Hemorrhagic shock is a type of hypovolemic shock that occurs due to blood loss. The underlying mechanism that results in shock involves not enough blood flow to body tissues. In this case, inadequate blood flow is caused by insufficient blood volume remaining within the cardiovascular system. Complications may include hypothermia, blood clotting problems, and multiple organ dysfunction syndrome.

==Causes==
The cause of blood loss may include trauma (often blunt or penetrating), gastrointestinal bleeding, childbirth, ectopic pregnancy, and underlying blood vessel problems. Bleeding can occur internally or externally. Significant blood loss can occur within the abdomen, chest, and retroperitoneum. Ultrasound, in the emergency department, may be useful in determining the location of the blood loss.

==Symptoms==
As blood loss occurs, the body attempts to compensate for the lack of volume within the cardiovascular system by increasing heart rate and vasoconstriction. If the source of bleeding is not stopped, this can cause blood to be lost more quickly as blood is pumped faster.

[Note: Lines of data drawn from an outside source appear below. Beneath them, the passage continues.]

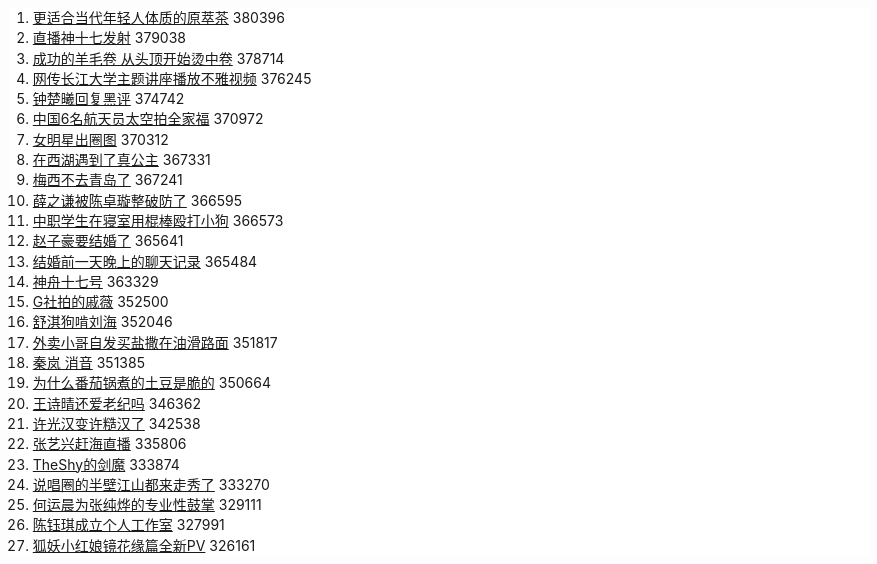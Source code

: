 1. [更适合当代年轻人体质的原萃茶](https://s.weibo.com/weibo?q=%23%E6%9B%B4%E9%80%82%E5%90%88%E5%BD%93%E4%BB%A3%E5%B9%B4%E8%BD%BB%E4%BA%BA%E4%BD%93%E8%B4%A8%E7%9A%84%E5%8E%9F%E8%90%83%E8%8C%B6%23&t=31&band_rank=28&Refer=top) 380396
1. [直播神十七发射](https://s.weibo.com/weibo?q=%23%E7%9B%B4%E6%92%AD%E7%A5%9E%E5%8D%81%E4%B8%83%E5%8F%91%E5%B0%84%23&t=31&band_rank=13&Refer=top) 379038
1. [成功的羊毛卷 从头顶开始烫中卷](https://s.weibo.com/weibo?q=%E6%88%90%E5%8A%9F%E7%9A%84%E7%BE%8A%E6%AF%9B%E5%8D%B7%20%E4%BB%8E%E5%A4%B4%E9%A1%B6%E5%BC%80%E5%A7%8B%E7%83%AB%E4%B8%AD%E5%8D%B7&t=31&band_rank=7&Refer=top) 378714
1. [网传长江大学主题讲座播放不雅视频](https://s.weibo.com/weibo?q=%23%E7%BD%91%E4%BC%A0%E9%95%BF%E6%B1%9F%E5%A4%A7%E5%AD%A6%E4%B8%BB%E9%A2%98%E8%AE%B2%E5%BA%A7%E6%92%AD%E6%94%BE%E4%B8%8D%E9%9B%85%E8%A7%86%E9%A2%91%23&t=31&band_rank=31&Refer=top) 376245
1. [钟楚曦回复黑评](https://s.weibo.com/weibo?q=%23%E9%92%9F%E6%A5%9A%E6%9B%A6%E5%9B%9E%E5%A4%8D%E9%BB%91%E8%AF%84%23&t=31&band_rank=18&Refer=top) 374742
1. [中国6名航天员太空拍全家福](https://s.weibo.com/weibo?q=%23%E4%B8%AD%E5%9B%BD6%E5%90%8D%E8%88%AA%E5%A4%A9%E5%91%98%E5%A4%AA%E7%A9%BA%E6%8B%8D%E5%85%A8%E5%AE%B6%E7%A6%8F%23&t=31&band_rank=33&Refer=top) 370972
1. [女明星出圈图](https://s.weibo.com/weibo?q=%E5%A5%B3%E6%98%8E%E6%98%9F%E5%87%BA%E5%9C%88%E5%9B%BE&t=31&band_rank=8&Refer=top) 370312
1. [在西湖遇到了真公主](https://s.weibo.com/weibo?q=%23%E5%9C%A8%E8%A5%BF%E6%B9%96%E9%81%87%E5%88%B0%E4%BA%86%E7%9C%9F%E5%85%AC%E4%B8%BB%23&t=31&band_rank=15&Refer=top) 367331
1. [梅西不去青岛了](https://s.weibo.com/weibo?q=%23%E6%A2%85%E8%A5%BF%E4%B8%8D%E5%8E%BB%E9%9D%92%E5%B2%9B%E4%BA%86%23&t=31&band_rank=32&Refer=top) 367241
1. [薛之谦被陈卓璇整破防了](https://s.weibo.com/weibo?q=%23%E8%96%9B%E4%B9%8B%E8%B0%A6%E8%A2%AB%E9%99%88%E5%8D%93%E7%92%87%E6%95%B4%E7%A0%B4%E9%98%B2%E4%BA%86%23&t=31&band_rank=25&Refer=top) 366595
1. [中职学生在寝室用棍棒殴打小狗](https://s.weibo.com/weibo?q=%23%E4%B8%AD%E8%81%8C%E5%AD%A6%E7%94%9F%E5%9C%A8%E5%AF%9D%E5%AE%A4%E7%94%A8%E6%A3%8D%E6%A3%92%E6%AE%B4%E6%89%93%E5%B0%8F%E7%8B%97%23&t=31&band_rank=24&Refer=top) 366573
1. [赵子豪要结婚了](https://s.weibo.com/weibo?q=%E8%B5%B5%E5%AD%90%E8%B1%AA%E8%A6%81%E7%BB%93%E5%A9%9A%E4%BA%86&t=31&band_rank=20&Refer=top) 365641
1. [结婚前一天晚上的聊天记录](https://s.weibo.com/weibo?q=%E7%BB%93%E5%A9%9A%E5%89%8D%E4%B8%80%E5%A4%A9%E6%99%9A%E4%B8%8A%E7%9A%84%E8%81%8A%E5%A4%A9%E8%AE%B0%E5%BD%95&t=31&band_rank=33&Refer=top) 365484
1. [神舟十七号](https://s.weibo.com/weibo?q=%E7%A5%9E%E8%88%9F%E5%8D%81%E4%B8%83%E5%8F%B7&t=31&band_rank=25&Refer=top) 363329
1. [G社拍的戚薇](https://s.weibo.com/weibo?q=%23G%E7%A4%BE%E6%8B%8D%E7%9A%84%E6%88%9A%E8%96%87%23&t=31&band_rank=45&Refer=top) 352500
1. [舒淇狗啃刘海](https://s.weibo.com/weibo?q=%23%E8%88%92%E6%B7%87%E7%8B%97%E5%95%83%E5%88%98%E6%B5%B7%23&t=31&band_rank=14&Refer=top) 352046
1. [外卖小哥自发买盐撒在油滑路面](https://s.weibo.com/weibo?q=%23%E5%A4%96%E5%8D%96%E5%B0%8F%E5%93%A5%E8%87%AA%E5%8F%91%E4%B9%B0%E7%9B%90%E6%92%92%E5%9C%A8%E6%B2%B9%E6%BB%91%E8%B7%AF%E9%9D%A2%23&t=31&band_rank=20&Refer=top) 351817
1. [秦岚 消音](https://s.weibo.com/weibo?q=%E7%A7%A6%E5%B2%9A%20%E6%B6%88%E9%9F%B3&t=31&band_rank=9&Refer=top) 351385
1. [为什么番茄锅煮的土豆是脆的](https://s.weibo.com/weibo?q=%E4%B8%BA%E4%BB%80%E4%B9%88%E7%95%AA%E8%8C%84%E9%94%85%E7%85%AE%E7%9A%84%E5%9C%9F%E8%B1%86%E6%98%AF%E8%84%86%E7%9A%84&t=31&band_rank=31&Refer=top) 350664
1. [王诗晴还爱老纪吗](https://s.weibo.com/weibo?q=%23%E7%8E%8B%E8%AF%97%E6%99%B4%E8%BF%98%E7%88%B1%E8%80%81%E7%BA%AA%E5%90%97%23&t=31&band_rank=20&Refer=top) 346362
1. [许光汉变许糙汉了](https://s.weibo.com/weibo?q=%23%E8%AE%B8%E5%85%89%E6%B1%89%E5%8F%98%E8%AE%B8%E7%B3%99%E6%B1%89%E4%BA%86%23&t=31&band_rank=13&Refer=top) 342538
1. [张艺兴赶海直播](https://s.weibo.com/weibo?q=%23%E5%BC%A0%E8%89%BA%E5%85%B4%E8%B5%B6%E6%B5%B7%E7%9B%B4%E6%92%AD%23&t=31&band_rank=17&Refer=top) 335806
1. [TheShy的剑魔](https://s.weibo.com/weibo?q=TheShy%E7%9A%84%E5%89%91%E9%AD%94&t=31&band_rank=41&Refer=top) 333874
1. [说唱圈的半壁江山都来走秀了](https://s.weibo.com/weibo?q=%23%E8%AF%B4%E5%94%B1%E5%9C%88%E7%9A%84%E5%8D%8A%E5%A3%81%E6%B1%9F%E5%B1%B1%E9%83%BD%E6%9D%A5%E8%B5%B0%E7%A7%80%E4%BA%86%23&t=31&band_rank=27&Refer=top) 333270
1. [何运晨为张纯烨的专业性鼓掌](https://s.weibo.com/weibo?q=%23%E4%BD%95%E8%BF%90%E6%99%A8%E4%B8%BA%E5%BC%A0%E7%BA%AF%E7%83%A8%E7%9A%84%E4%B8%93%E4%B8%9A%E6%80%A7%E9%BC%93%E6%8E%8C%23&t=31&band_rank=17&Refer=top) 329111
1. [陈钰琪成立个人工作室](https://s.weibo.com/weibo?q=%23%E9%99%88%E9%92%B0%E7%90%AA%E6%88%90%E7%AB%8B%E4%B8%AA%E4%BA%BA%E5%B7%A5%E4%BD%9C%E5%AE%A4%23&t=31&band_rank=31&Refer=top) 327991
1. [狐妖小红娘镜花缘篇全新PV](https://s.weibo.com/weibo?q=%23%E7%8B%90%E5%A6%96%E5%B0%8F%E7%BA%A2%E5%A8%98%E9%95%9C%E8%8A%B1%E7%BC%98%E7%AF%87%E5%85%A8%E6%96%B0PV%23&t=31&band_rank=26&Refer=top) 326161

Early symptoms may include a fast heart rate, narrowing pulse pressure, shallow and rapid breathing, and agitation. As blood loss progresses, cool arms and legs, decreased consciousness, cyanosis, increasingly labored breathing, and low blood pressure may occur. Falling blood pressure may be the last sign of shock before it becomes irreversible.

==Treatment==
Rapid, coordinated treatment is essential for patients presenting with hemorrhagic shock. The initial management is based on ATLS (Advanced Trauma Life Support). The primary treatment is stopping the source of bleeding. This may include direct pressure, pressure dressings, or tourniquet use. Other measures may include tranexamic acid, blood products, oxygen administration, and temperature management. In those without a head injury, the blood pressure may be permitted to remain relatively low until surgery can be performed. A shock index (heart rate/systolic blood pressure) of greater than 1 can indicate who is likely to need blood transfusions. About half of deaths due to trauma are due to bleeding and bleeding remains the primary preventable cause of trauma related death. The risk of death or poor outcomes is high.